Source texts of formatted documents
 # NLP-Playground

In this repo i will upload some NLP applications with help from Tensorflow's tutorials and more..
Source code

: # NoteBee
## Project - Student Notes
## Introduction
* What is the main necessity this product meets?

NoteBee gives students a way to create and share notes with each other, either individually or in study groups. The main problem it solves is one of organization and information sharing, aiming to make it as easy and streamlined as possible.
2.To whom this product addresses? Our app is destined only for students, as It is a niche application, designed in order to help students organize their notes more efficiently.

...

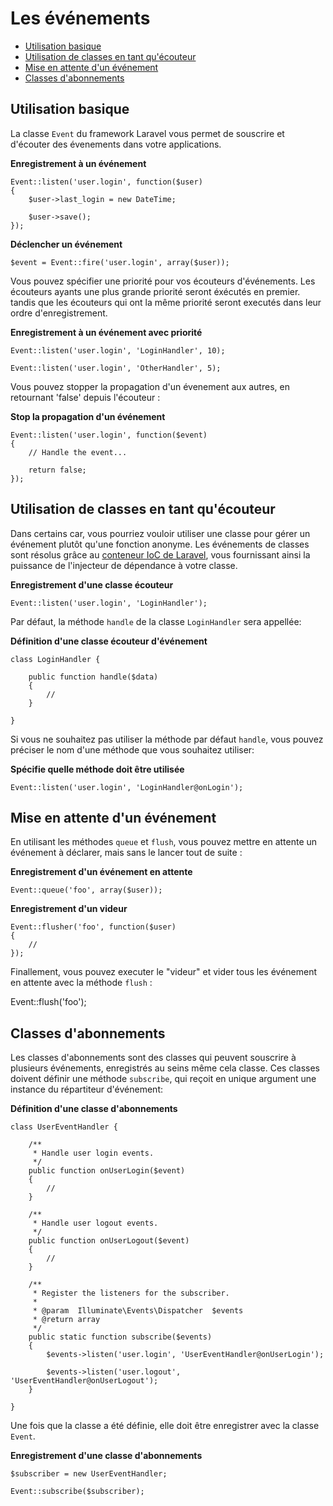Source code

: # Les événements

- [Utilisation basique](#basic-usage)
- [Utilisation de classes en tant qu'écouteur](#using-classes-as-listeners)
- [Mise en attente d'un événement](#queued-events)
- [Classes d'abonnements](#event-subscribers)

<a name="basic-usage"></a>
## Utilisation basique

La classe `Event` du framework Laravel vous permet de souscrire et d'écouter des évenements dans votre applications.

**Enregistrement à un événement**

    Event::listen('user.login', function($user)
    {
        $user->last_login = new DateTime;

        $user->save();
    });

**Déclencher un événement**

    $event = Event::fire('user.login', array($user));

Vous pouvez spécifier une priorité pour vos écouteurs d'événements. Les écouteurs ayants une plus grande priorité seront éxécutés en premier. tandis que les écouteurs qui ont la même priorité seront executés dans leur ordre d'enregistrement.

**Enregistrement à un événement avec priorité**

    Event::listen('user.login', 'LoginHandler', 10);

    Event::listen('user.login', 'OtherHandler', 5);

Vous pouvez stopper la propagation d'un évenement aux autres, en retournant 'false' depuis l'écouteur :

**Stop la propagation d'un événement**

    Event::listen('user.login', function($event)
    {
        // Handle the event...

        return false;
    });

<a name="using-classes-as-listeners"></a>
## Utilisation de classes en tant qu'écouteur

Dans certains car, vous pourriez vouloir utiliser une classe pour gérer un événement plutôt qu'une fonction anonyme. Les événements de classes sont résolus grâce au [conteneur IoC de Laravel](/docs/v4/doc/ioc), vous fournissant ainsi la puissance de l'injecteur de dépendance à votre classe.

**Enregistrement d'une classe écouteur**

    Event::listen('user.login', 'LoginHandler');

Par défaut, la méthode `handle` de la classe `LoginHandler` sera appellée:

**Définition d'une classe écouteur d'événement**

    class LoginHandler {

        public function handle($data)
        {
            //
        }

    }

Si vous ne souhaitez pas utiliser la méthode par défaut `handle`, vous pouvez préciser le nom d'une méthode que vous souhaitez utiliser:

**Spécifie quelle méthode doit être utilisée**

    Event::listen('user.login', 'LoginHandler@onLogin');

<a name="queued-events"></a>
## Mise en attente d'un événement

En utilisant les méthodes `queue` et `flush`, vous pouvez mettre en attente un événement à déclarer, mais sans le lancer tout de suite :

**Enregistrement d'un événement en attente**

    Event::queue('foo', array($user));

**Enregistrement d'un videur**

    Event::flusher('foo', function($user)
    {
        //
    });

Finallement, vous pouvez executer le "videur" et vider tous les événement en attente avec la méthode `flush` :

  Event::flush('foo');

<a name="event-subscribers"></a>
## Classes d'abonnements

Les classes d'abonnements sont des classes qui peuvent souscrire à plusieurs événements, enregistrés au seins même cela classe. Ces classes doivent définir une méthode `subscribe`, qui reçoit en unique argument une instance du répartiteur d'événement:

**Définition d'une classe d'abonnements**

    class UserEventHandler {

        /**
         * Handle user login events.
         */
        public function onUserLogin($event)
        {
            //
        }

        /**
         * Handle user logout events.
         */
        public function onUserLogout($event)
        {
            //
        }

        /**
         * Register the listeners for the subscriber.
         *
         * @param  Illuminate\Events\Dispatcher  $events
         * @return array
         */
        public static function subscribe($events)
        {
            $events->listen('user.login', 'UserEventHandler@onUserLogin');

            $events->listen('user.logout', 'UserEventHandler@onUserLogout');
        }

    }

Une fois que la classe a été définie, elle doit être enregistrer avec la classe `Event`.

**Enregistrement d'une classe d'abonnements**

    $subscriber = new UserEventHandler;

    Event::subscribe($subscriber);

--

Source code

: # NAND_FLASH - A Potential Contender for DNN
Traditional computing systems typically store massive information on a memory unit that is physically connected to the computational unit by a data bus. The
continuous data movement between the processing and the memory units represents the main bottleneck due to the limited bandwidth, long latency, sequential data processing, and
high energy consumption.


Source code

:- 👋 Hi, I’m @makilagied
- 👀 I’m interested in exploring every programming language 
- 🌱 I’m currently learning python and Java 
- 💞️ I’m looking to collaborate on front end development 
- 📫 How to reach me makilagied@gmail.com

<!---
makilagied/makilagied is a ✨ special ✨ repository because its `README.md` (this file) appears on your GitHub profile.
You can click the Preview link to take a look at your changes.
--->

**Aim of the exercise:** Across all the records, find the lines containing the word "listeners" and reproduce each one.

**Reply:**
- [Utilisation de classes en tant qu'écouteur](#using-classes-as-listeners)
<a name="using-classes-as-listeners"></a>
         * Register the listeners for the subscriber.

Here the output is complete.